The IBM Watson Personality Insights service (formerly known as IBM Watson User modeling service in Beta) was released in February as a Generally Available (GA) service on IBM Bluemix. The Personality Insights service uses linguistic analytics to infer the personality traits (“Big Five”), intrinsic needs, and values of individuals from communications that the user makes available via mediums such as email, text messages, tweets, forum posts, and more. These three types of information correspond to the color-coded sections shown when visualizing the analysis that is performed by Personality Insights:


This blog post discusses the extensive research behind the development of the Personality Insights service. For complete information about the service and references to papers that have been published on that research (and on personality traits, intrinsic needs, and values in general), see the Personality Insights documentation.
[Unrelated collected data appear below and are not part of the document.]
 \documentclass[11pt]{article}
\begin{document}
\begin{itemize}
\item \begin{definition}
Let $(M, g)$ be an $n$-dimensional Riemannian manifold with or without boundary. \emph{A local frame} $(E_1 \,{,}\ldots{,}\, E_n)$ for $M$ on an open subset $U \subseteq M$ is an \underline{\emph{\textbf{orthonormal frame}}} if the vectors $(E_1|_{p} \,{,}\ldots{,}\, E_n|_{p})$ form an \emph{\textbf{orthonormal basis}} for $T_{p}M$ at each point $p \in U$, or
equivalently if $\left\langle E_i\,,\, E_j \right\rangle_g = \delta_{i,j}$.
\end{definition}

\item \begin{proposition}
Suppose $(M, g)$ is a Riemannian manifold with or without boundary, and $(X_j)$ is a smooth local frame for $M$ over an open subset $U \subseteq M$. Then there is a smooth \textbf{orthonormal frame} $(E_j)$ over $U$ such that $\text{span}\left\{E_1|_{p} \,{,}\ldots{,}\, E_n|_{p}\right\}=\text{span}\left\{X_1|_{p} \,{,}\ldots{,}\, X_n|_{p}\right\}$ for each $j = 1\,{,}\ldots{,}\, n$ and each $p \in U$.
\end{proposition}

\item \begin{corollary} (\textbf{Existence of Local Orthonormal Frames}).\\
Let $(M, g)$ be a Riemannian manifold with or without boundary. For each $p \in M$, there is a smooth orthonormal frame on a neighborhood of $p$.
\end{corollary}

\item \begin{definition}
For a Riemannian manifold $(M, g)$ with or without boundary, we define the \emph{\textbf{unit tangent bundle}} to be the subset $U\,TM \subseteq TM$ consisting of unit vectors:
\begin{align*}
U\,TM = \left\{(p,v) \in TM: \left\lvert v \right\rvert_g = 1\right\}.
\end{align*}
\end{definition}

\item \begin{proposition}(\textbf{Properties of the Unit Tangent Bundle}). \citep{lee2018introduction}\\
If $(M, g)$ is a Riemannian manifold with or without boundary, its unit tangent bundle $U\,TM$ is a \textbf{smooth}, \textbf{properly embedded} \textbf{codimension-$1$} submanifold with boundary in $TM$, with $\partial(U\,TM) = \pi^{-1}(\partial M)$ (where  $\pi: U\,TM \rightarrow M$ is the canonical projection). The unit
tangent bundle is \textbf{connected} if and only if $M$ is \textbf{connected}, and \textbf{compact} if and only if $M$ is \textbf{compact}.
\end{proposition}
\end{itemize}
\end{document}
We started our work on Personality Insight in 2012 as part of a research effort to understand social media behaviors such as responding to questions or propagating information (for example, retweet in Twitter). We explored the characteristics of an individual from social media to understand their impact on such behaviors, and found that people with specific personality characteristics responded and re-tweeted in higher numbers. For example, people who scored high on excitement-seeking are more likely to respond, those who scored high on cautiousness are less likely to respond, and that people who score high on modesty, openness, and friendliness are more likely to propagate information.

As part of our work, we also developed method to compute Big Five and other personality trails from textual information. We use a method that is inspired by existing research and leverages traditional approaches such as using a Linguistic Inquiry and Word Count (LIWC) psycholinguistic dictionary to find psychologically meaningful word categories, while improving upon them.

To infer personality characteristics from textual information, we tokenize the input text and match the tokens with the LIWC psycholinguistic dictionary to compute scores in each dictionary category. We build inferences by matching words from the text with words from the dictionaries. Such words are often self-reflective, such as words about work, family, friends, health, money, feelings, achievement, and positive and negative emotions. We then use a weighted combination approach to derive Big Five and facet scores from LIWC category scores. These weights are the coefficient between category scores and characteristics, using coefficients that were derived by comparing personality scores obtained from surveys with LIWC category scores from text for over 500 individuals.

To infer Values, we use the coefficients derived between Values and LIWC category scores. Because no prior work existed that reported such coefficients, we derived such coefficients by comparing Values scores that were obtained from surveys with LIWC category scores that were obtained from text written by more than 800 individuals.

To infer Needs, we use a statistical model based on ground-truth scores that were obtained through a Needs survey and are correlated against textual features that were derived from text written by more than 200 users. Such textual features are computed by using a custom dictionary derived from the text of users who expressed different needs.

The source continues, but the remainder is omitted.